===== LISTED RECORDS =====

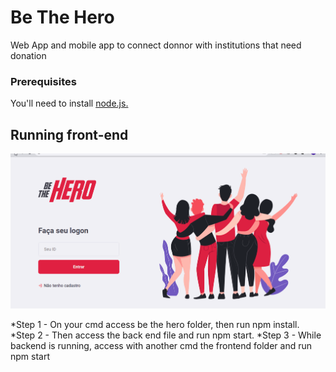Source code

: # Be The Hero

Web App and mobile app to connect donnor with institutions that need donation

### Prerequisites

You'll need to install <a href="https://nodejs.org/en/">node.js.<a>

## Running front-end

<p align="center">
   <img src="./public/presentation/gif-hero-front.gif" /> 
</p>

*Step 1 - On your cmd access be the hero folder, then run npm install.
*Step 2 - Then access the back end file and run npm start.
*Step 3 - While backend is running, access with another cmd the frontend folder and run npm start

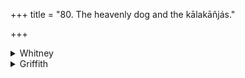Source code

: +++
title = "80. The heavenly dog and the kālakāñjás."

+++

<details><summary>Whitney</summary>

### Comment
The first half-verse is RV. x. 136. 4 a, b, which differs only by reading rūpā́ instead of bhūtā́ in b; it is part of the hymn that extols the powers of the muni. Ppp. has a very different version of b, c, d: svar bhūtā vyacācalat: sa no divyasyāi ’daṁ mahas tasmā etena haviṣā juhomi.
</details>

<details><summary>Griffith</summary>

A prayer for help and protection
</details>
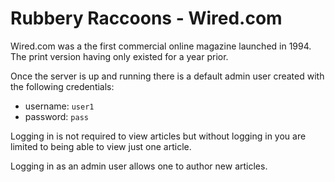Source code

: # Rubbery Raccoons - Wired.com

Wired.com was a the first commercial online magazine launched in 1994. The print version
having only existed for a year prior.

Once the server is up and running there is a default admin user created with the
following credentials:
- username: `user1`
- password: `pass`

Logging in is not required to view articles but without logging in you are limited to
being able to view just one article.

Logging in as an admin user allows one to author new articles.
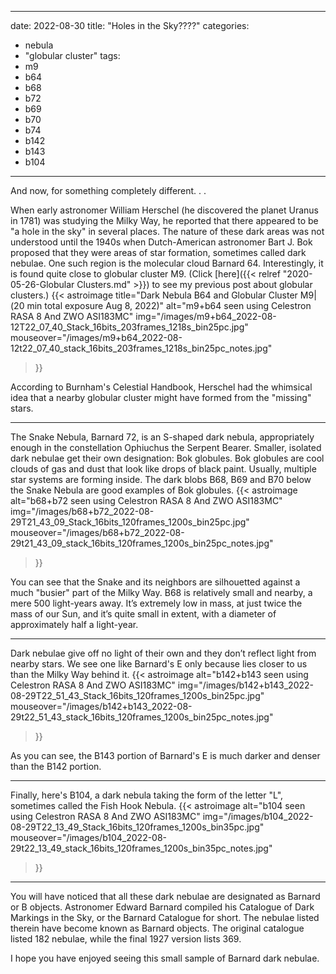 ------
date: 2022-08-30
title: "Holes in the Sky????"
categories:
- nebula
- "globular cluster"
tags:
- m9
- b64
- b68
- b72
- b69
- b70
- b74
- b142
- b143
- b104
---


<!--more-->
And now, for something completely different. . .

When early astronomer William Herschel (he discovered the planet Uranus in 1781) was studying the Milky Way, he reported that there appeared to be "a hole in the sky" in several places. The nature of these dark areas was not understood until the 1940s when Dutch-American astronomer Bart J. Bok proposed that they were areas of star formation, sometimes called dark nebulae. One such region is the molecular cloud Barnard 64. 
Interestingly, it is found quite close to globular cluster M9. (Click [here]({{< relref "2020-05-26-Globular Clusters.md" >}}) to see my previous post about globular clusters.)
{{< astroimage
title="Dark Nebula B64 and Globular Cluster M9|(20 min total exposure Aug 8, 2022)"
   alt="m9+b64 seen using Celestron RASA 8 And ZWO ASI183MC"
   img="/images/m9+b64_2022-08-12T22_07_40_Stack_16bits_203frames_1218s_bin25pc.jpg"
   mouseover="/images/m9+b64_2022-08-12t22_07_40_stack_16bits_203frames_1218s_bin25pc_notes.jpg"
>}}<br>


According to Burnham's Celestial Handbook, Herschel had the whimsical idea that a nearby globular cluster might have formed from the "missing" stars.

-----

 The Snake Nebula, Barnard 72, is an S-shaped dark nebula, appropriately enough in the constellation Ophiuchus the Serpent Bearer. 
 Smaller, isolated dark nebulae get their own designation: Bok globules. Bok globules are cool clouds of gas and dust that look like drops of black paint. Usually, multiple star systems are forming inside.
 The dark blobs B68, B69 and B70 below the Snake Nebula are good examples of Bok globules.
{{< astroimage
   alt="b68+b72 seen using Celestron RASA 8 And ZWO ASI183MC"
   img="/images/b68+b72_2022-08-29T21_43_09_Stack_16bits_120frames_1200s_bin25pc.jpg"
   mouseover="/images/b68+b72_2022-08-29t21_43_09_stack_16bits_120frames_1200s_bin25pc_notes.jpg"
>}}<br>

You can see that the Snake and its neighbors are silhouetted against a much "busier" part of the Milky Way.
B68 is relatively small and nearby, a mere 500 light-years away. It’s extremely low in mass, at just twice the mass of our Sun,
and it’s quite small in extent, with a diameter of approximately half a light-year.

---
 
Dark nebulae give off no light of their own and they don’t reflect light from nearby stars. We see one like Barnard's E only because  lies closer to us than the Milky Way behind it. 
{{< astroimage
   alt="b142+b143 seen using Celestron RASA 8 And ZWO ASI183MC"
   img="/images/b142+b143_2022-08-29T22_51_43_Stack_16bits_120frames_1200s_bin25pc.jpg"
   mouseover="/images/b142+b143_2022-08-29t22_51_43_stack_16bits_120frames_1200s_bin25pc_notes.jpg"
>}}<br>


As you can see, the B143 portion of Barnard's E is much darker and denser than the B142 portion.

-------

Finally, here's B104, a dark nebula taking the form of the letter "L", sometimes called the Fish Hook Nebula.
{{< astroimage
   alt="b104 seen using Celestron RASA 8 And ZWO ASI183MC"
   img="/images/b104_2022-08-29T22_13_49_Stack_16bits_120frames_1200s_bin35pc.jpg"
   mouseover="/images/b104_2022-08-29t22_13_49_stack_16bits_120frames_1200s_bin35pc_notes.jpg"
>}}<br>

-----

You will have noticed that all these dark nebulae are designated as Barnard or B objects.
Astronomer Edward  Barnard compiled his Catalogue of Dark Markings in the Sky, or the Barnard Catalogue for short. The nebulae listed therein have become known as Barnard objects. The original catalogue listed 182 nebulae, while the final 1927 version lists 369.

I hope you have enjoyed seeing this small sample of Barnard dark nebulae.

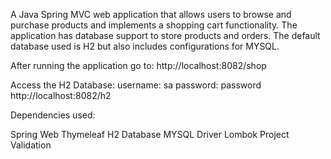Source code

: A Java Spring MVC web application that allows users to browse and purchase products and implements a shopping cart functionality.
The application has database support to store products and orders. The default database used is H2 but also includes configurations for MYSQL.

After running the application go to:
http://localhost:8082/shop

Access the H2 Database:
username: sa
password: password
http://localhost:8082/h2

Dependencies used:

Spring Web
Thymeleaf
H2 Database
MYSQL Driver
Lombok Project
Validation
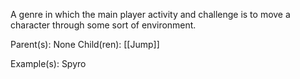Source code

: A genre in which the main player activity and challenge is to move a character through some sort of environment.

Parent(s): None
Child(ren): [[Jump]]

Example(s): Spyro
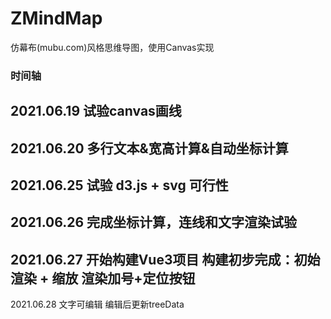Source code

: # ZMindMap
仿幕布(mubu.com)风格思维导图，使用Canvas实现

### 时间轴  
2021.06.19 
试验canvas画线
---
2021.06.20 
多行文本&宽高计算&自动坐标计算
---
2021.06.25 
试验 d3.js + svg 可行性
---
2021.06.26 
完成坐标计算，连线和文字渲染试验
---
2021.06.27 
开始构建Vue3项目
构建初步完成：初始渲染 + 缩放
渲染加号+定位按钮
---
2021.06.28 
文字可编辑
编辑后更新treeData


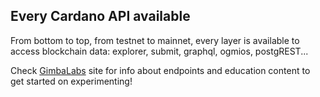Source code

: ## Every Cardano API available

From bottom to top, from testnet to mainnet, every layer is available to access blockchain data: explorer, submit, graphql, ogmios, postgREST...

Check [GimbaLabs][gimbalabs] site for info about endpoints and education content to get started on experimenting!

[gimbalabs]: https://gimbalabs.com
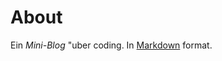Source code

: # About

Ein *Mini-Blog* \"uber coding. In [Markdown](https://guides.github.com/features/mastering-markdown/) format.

=====

◆ **WHAT IS NEEDED**
Exact copy, no pictures: reproduce every entry shown above.

◆ **SOLUTION TO THE EXERCISE**
Source code

: # Be The Hero

Web App and mobile app to connect donnor with institutions that need donation

### Prerequisites

You'll need to install <a href="https://nodejs.org/en/">node.js.<a>

## Running front-end

<p align="center">
   <img src="./public/presentation/gif-hero-front.gif" /> 
</p>

*Step 1 - On your cmd access be the hero folder, then run npm install.
*Step 2 - Then access the back end file and run npm start.
*Step 3 - While backend is running, access with another cmd the frontend folder and run npm start

Source code

: +++
title = "80. The heavenly dog and the kālakāñjás."

+++

<details><summary>Whitney</summary>

### Comment
The first half-verse is RV. x. 136. 4 a, b, which differs only by reading rūpā́ instead of bhūtā́ in b; it is part of the hymn that extols the powers of the muni. Ppp. has a very different version of b, c, d: svar bhūtā vyacācalat: sa no divyasyāi ’daṁ mahas tasmā etena haviṣā juhomi.
</details>

<details><summary>Griffith</summary>

A prayer for help and protection
</details>
Source code

: # Rubbery Raccoons - Wired.com

Wired.com was a the first commercial online magazine launched in 1994. The print version
having only existed for a year prior.

Once the server is up and running there is a default admin user created with the
following credentials:
- username: `user1`
- password: `pass`

Logging in is not required to view articles but without logging in you are limited to
being able to view just one article.

Logging in as an admin user allows one to author new articles.
 ------
date: 2022-08-30
title: "Holes in the Sky????"
categories:
- nebula
- "globular cluster"
tags:
- m9
- b64
- b68
- b72
- b69
- b70
- b74
- b142
- b143
- b104
---


<!--more-->
And now, for something completely different. . .

When early astronomer William Herschel (he discovered the planet Uranus in 1781) was studying the Milky Way, he reported that there appeared to be "a hole in the sky" in several places. The nature of these dark areas was not understood until the 1940s when Dutch-American astronomer Bart J. Bok proposed that they were areas of star formation, sometimes called dark nebulae. One such region is the molecular cloud Barnard 64. 
Interestingly, it is found quite close to globular cluster M9. (Click [here]({{< relref "2020-05-26-Globular Clusters.md" >}}) to see my previous post about globular clusters.)
{{< astroimage
title="Dark Nebula B64 and Globular Cluster M9|(20 min total exposure Aug 8, 2022)"
   alt="m9+b64 seen using Celestron RASA 8 And ZWO ASI183MC"
   img="/images/m9+b64_2022-08-12T22_07_40_Stack_16bits_203frames_1218s_bin25pc.jpg"
   mouseover="/images/m9+b64_2022-08-12t22_07_40_stack_16bits_203frames_1218s_bin25pc_notes.jpg"
>}}<br>


According to Burnham's Celestial Handbook, Herschel had the whimsical idea that a nearby globular cluster might have formed from the "missing" stars.

-----

 The Snake Nebula, Barnard 72, is an S-shaped dark nebula, appropriately enough in the constellation Ophiuchus the Serpent Bearer. 
 Smaller, isolated dark nebulae get their own designation: Bok globules. Bok globules are cool clouds of gas and dust that look like drops of black paint. Usually, multiple star systems are forming inside.
 The dark blobs B68, B69 and B70 below the Snake Nebula are good examples of Bok globules.
{{< astroimage
   alt="b68+b72 seen using Celestron RASA 8 And ZWO ASI183MC"
   img="/images/b68+b72_2022-08-29T21_43_09_Stack_16bits_120frames_1200s_bin25pc.jpg"
   mouseover="/images/b68+b72_2022-08-29t21_43_09_stack_16bits_120frames_1200s_bin25pc_notes.jpg"
>}}<br>

You can see that the Snake and its neighbors are silhouetted against a much "busier" part of the Milky Way.
B68 is relatively small and nearby, a mere 500 light-years away. It’s extremely low in mass, at just twice the mass of our Sun,
and it’s quite small in extent, with a diameter of approximately half a light-year.

---
 
Dark nebulae give off no light of their own and they don’t reflect light from nearby stars. We see one like Barnard's E only because  lies closer to us than the Milky Way behind it. 
{{< astroimage
   alt="b142+b143 seen using Celestron RASA 8 And ZWO ASI183MC"
   img="/images/b142+b143_2022-08-29T22_51_43_Stack_16bits_120frames_1200s_bin25pc.jpg"
   mouseover="/images/b142+b143_2022-08-29t22_51_43_stack_16bits_120frames_1200s_bin25pc_notes.jpg"
>}}<br>


As you can see, the B143 portion of Barnard's E is much darker and denser than the B142 portion.

-------

Finally, here's B104, a dark nebula taking the form of the letter "L", sometimes called the Fish Hook Nebula.
{{< astroimage
   alt="b104 seen using Celestron RASA 8 And ZWO ASI183MC"
   img="/images/b104_2022-08-29T22_13_49_Stack_16bits_120frames_1200s_bin35pc.jpg"
   mouseover="/images/b104_2022-08-29t22_13_49_stack_16bits_120frames_1200s_bin35pc_notes.jpg"
>}}<br>

-----

You will have noticed that all these dark nebulae are designated as Barnard or B objects.
Astronomer Edward  Barnard compiled his Catalogue of Dark Markings in the Sky, or the Barnard Catalogue for short. The nebulae listed therein have become known as Barnard objects. The original catalogue listed 182 nebulae, while the final 1927 version lists 369.

I hope you have enjoyed seeing this small sample of Barnard dark nebulae.

Source code

: A Java Spring MVC web application that allows users to browse and purchase products and implements a shopping cart functionality.
The application has database support to store products and orders. The default database used is H2 but also includes configurations for MYSQL.

After running the application go to:
http://localhost:8082/shop

Access the H2 Database:
username: sa
password: password
http://localhost:8082/h2

Dependencies used:

Spring Web
Thymeleaf
H2 Database
MYSQL Driver
Lombok Project
Validation
Source code

: A genre in which the main player activity and challenge is to move a character through some sort of environment.

Parent(s): None
Child(ren): [[Jump]]

Example(s): Spyro
Source code

: # ZMindMap
仿幕布(mubu.com)风格思维导图，使用Canvas实现

### 时间轴  
2021.06.19 
试验canvas画线
---
2021.06.20 
多行文本&宽高计算&自动坐标计算
---
2021.06.25 
试验 d3.js + svg 可行性
---
2021.06.26 
完成坐标计算，连线和文字渲染试验
---
2021.06.27 
开始构建Vue3项目
构建初步完成：初始渲染 + 缩放
渲染加号+定位按钮
---
2021.06.28 
文字可编辑
编辑后更新treeData


Source code

: ## Every Cardano API available

From bottom to top, from testnet to mainnet, every layer is available to access blockchain data: explorer, submit, graphql, ogmios, postgREST...

Check [GimbaLabs][gimbalabs] site for info about endpoints and education content to get started on experimenting!

[gimbalabs]: https://gimbalabs.com
Source code

: # About

Ein *Mini-Blog* \"uber coding. In [Markdown](https://guides.github.com/features/mastering-markdown/) format.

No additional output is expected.